WHAT NEEDS TO BE DONE: Up to and including the line that contains "Byl jeden chudý", reproduce every line exactly, beginning with the first line below.

WORKING DATA:
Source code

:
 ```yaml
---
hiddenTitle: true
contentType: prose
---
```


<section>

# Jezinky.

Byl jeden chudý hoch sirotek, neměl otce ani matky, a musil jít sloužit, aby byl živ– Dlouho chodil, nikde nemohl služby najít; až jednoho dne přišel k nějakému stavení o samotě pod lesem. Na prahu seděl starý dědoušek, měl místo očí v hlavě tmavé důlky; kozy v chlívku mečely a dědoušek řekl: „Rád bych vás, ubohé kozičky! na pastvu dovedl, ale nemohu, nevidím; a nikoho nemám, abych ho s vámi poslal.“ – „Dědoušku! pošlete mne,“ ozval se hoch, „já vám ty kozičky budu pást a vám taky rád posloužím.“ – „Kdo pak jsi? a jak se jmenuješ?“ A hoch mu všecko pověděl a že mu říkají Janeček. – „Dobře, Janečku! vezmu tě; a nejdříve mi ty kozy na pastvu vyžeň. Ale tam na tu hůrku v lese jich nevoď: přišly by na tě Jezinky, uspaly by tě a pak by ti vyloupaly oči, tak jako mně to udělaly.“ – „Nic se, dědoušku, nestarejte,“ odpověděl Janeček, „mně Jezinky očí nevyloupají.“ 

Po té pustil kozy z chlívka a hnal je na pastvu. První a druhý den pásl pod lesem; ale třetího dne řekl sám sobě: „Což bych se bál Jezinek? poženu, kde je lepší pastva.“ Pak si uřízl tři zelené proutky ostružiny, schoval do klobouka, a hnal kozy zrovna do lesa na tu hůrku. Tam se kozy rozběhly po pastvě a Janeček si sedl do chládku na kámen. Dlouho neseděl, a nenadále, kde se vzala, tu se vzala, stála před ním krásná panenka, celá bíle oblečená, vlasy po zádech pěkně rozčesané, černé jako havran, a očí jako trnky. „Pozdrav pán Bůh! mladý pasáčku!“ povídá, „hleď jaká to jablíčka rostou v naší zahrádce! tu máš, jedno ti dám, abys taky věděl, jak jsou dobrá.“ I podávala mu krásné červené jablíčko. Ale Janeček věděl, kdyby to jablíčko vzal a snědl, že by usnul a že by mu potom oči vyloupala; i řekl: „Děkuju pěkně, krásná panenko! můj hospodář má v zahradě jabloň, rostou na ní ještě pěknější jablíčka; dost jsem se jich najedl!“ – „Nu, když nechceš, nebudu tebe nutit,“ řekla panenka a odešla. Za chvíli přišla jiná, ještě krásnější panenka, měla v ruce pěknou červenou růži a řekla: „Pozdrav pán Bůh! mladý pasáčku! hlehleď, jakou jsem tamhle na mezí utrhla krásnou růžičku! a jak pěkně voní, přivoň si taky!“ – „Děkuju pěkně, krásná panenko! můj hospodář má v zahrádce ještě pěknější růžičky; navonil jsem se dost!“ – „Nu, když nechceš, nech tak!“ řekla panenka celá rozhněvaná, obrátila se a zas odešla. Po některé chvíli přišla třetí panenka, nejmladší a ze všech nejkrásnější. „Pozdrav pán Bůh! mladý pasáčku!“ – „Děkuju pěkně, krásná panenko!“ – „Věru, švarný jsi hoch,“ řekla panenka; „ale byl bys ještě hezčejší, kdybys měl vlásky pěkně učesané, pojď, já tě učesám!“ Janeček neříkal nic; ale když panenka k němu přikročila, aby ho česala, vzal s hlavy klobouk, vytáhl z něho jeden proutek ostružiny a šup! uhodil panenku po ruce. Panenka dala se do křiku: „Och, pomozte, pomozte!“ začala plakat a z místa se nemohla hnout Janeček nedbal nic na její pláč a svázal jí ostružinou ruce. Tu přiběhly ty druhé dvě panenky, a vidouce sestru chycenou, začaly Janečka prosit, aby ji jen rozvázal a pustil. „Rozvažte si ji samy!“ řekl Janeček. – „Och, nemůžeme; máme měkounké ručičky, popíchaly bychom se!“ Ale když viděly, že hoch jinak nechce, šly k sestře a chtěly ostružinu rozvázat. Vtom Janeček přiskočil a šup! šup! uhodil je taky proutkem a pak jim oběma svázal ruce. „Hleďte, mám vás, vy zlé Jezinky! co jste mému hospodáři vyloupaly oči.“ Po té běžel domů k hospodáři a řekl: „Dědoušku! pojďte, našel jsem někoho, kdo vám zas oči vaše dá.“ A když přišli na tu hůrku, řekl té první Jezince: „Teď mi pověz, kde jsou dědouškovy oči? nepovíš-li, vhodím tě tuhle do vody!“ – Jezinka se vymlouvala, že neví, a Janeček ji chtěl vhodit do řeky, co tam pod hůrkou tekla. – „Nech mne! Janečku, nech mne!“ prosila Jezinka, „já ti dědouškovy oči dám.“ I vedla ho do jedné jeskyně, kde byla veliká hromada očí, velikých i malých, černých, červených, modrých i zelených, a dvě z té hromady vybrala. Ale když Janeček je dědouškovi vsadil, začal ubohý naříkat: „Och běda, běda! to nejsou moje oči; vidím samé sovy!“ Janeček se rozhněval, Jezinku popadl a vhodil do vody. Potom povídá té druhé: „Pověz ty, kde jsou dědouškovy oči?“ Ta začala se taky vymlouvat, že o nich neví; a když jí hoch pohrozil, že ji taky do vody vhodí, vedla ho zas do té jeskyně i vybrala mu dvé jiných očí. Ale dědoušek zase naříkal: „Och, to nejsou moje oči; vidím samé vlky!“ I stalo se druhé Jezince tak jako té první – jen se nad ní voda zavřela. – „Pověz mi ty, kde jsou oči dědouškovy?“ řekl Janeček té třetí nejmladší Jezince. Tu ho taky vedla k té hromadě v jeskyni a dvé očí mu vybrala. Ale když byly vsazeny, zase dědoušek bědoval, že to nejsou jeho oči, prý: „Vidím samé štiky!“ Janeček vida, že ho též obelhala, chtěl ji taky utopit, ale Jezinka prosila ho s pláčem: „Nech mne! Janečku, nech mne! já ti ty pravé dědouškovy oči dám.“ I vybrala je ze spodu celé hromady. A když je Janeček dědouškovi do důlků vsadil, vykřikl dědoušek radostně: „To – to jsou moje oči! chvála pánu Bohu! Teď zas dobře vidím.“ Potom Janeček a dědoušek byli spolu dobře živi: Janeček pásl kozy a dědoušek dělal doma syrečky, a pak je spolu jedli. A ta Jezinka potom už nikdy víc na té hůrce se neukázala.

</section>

WRITTEN SOLUTION:
Source code

:
 ```yaml
---
hiddenTitle: true
contentType: prose
---
```


<section>

# Jezinky.

Byl jeden chudý hoch sirotek, neměl otce ani matky, a musil jít sloužit, aby byl živ– Dlouho chodil, nikde nemohl služby najít; až jednoho dne přišel k nějakému stavení o samotě pod lesem. Na prahu seděl starý dědoušek, měl místo očí v hlavě tmavé důlky; kozy v chlívku mečely a dědoušek řekl: „Rád bych vás, ubohé kozičky! na pastvu dovedl, ale nemohu, nevidím; a nikoho nemám, abych ho s vámi poslal.“ – „Dědoušku! pošlete mne,“ ozval se hoch, „já vám ty kozičky budu pást a vám taky rád posloužím.“ – „Kdo pak jsi? a jak se jmenuješ?“ A hoch mu všecko pověděl a že mu říkají Janeček. – „Dobře, Janečku! vezmu tě; a nejdříve mi ty kozy na pastvu vyžeň. Ale tam na tu hůrku v lese jich nevoď: přišly by na tě Jezinky, uspaly by tě a pak by ti vyloupaly oči, tak jako mně to udělaly.“ – „Nic se, dědoušku, nestarejte,“ odpověděl Janeček, „mně Jezinky očí nevyloupají.“ 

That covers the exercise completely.